こんなに面白いエッセイはそうはありませんね。

岡嶋二人のファンはもちろんのこと、ミステリ作家を目指す人は必読の一冊だと思います。


優れた舞台を見たら、その舞台裏を覗いてみたいと思うのは好奇心でしょう。

どんなふうにそれが作られているのか、それを知りたいと思う感情はある意味、当然だと思います。

(それを見て感動するか、がっかりするかは人それぞれでしょうけれど)


ただ、優れた舞台であればあるほど、作り手はその過程を見せたくないものなのではないでしょうか。

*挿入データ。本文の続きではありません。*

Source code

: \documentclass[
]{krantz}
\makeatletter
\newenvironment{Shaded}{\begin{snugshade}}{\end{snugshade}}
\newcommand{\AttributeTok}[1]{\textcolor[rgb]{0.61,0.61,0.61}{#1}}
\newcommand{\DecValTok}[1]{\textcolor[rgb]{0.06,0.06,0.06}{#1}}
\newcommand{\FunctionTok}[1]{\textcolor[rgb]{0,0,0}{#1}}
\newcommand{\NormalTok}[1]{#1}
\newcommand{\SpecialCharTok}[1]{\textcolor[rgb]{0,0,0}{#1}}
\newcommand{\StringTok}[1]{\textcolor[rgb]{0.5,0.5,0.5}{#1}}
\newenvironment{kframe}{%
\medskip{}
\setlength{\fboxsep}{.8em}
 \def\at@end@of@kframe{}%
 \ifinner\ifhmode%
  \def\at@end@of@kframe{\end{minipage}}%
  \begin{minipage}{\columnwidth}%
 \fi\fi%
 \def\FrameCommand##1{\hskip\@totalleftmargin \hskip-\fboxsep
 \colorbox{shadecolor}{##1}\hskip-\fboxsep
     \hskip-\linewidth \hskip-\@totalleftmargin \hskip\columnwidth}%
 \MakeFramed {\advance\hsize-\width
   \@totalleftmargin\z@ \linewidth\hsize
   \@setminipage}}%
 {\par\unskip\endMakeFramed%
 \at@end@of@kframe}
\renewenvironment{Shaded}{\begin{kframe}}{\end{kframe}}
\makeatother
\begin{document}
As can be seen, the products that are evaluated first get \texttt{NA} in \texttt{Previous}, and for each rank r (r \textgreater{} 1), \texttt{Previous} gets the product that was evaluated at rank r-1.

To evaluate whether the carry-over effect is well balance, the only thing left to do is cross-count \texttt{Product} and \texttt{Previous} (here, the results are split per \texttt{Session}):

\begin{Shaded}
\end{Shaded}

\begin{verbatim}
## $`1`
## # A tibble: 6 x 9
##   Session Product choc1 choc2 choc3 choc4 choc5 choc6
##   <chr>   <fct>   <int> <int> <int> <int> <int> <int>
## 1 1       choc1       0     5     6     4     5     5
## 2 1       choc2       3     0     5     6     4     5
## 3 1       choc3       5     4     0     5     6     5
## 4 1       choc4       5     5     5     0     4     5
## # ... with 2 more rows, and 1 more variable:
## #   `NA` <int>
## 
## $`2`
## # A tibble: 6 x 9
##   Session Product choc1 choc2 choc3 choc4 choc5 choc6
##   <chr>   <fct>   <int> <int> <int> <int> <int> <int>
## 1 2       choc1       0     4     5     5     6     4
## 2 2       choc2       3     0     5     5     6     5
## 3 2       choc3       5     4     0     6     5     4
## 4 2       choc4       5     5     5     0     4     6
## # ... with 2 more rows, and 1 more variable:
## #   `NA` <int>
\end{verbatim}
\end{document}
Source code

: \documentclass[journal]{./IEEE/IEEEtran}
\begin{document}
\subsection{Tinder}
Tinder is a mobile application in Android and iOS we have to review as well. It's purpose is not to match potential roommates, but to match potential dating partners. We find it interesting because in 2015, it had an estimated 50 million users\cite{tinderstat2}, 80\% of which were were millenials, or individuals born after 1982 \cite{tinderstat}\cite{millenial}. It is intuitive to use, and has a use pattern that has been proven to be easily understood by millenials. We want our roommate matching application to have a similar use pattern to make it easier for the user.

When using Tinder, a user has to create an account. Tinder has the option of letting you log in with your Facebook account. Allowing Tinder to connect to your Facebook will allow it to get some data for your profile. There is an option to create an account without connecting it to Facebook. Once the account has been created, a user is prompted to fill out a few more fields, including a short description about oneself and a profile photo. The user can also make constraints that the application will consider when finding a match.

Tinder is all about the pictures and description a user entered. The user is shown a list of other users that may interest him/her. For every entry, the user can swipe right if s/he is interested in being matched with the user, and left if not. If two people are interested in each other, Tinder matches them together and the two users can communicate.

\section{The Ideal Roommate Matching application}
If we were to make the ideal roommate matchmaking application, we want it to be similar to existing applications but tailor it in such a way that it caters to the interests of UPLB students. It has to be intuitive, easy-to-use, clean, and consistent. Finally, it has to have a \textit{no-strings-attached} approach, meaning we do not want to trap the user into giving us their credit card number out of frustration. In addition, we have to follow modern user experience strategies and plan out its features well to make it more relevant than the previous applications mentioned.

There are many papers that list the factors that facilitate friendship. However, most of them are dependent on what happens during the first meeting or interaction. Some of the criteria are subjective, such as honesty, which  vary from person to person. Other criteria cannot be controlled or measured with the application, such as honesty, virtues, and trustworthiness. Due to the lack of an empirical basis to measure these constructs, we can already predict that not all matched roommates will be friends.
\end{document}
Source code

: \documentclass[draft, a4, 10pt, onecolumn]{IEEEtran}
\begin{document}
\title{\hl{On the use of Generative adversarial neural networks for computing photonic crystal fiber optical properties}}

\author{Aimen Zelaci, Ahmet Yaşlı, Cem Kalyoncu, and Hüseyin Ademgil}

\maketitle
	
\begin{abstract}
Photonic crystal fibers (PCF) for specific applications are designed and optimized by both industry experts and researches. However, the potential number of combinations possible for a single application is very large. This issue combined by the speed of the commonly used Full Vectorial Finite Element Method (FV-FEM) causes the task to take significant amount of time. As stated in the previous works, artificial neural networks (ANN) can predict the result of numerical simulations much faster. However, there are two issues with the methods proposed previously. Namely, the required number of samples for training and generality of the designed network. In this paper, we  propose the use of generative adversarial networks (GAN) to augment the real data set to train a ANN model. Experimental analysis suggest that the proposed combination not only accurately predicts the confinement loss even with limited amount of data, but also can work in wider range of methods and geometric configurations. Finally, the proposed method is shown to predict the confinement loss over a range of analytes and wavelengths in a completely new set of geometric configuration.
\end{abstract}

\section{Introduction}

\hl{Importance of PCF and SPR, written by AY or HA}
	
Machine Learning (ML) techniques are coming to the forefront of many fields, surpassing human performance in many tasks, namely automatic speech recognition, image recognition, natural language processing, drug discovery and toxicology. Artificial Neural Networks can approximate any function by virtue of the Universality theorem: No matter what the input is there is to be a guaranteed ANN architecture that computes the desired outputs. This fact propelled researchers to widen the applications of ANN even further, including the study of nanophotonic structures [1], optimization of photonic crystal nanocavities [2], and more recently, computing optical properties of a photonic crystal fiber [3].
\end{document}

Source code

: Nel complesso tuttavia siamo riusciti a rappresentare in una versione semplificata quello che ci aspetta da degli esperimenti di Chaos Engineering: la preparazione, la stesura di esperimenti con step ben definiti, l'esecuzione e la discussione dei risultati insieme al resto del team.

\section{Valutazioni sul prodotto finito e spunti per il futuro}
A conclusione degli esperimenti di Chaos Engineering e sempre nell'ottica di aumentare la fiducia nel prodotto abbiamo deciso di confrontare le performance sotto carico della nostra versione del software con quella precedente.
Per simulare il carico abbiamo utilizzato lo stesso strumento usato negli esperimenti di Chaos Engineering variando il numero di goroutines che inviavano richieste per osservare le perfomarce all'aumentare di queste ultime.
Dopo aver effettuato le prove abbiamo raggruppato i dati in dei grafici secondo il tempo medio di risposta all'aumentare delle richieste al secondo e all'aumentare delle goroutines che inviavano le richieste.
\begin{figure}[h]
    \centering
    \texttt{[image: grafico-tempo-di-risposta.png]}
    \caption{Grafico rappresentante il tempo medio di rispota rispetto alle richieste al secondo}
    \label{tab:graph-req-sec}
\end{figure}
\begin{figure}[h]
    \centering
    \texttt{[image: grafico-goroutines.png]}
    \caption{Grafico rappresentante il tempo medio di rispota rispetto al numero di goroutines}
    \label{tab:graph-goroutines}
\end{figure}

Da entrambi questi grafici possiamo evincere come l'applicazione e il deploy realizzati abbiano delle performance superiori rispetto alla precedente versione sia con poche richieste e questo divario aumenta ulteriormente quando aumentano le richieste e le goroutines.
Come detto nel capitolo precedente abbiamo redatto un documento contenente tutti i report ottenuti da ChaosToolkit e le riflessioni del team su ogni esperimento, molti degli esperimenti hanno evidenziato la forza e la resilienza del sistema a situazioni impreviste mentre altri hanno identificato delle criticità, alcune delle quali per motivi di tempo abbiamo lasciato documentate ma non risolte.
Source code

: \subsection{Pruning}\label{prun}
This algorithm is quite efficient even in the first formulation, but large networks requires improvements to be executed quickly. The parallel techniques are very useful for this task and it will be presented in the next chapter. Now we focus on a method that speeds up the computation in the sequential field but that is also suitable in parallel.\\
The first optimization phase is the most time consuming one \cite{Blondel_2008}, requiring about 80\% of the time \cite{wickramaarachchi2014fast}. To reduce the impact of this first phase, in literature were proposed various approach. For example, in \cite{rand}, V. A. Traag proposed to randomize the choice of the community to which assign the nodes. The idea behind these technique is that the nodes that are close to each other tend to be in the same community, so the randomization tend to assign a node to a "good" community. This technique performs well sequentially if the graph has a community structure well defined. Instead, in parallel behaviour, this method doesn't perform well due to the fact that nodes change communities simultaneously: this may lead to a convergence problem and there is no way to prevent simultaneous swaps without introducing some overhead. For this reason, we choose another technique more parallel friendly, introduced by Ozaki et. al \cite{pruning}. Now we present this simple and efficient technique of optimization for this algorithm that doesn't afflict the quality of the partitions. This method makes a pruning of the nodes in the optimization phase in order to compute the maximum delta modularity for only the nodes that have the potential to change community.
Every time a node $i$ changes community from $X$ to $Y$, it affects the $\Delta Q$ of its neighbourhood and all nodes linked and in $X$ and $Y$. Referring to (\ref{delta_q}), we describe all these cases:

観客の目の前に提示するのは、完璧に作り上げられた舞台のみで、張りぼての舞台装置や、楽屋での様子まで見せてしまったら、その舞台が崩壊すると考えるのではないでしょうか。


でも、井上夢人さんはそれを全部、見せてくれています。

赤裸々という言葉でも足りないくらい、完全に、正直に。


「岡嶋二人」という日本を代表するミステリ作家の一人がどうやって誕生し、そしてどうやって壊れていったか。

二人でいることのメリットやデメリット、アイディアの生まれる瞬間。

この本一冊ですべてがわかるんです。


そして、どうして井上夢人さんが、本来なら隠したいはずの舞台裏を見せようと思ったのかも、同時に理解できます。


絶対に読んで損のない一冊だと思います。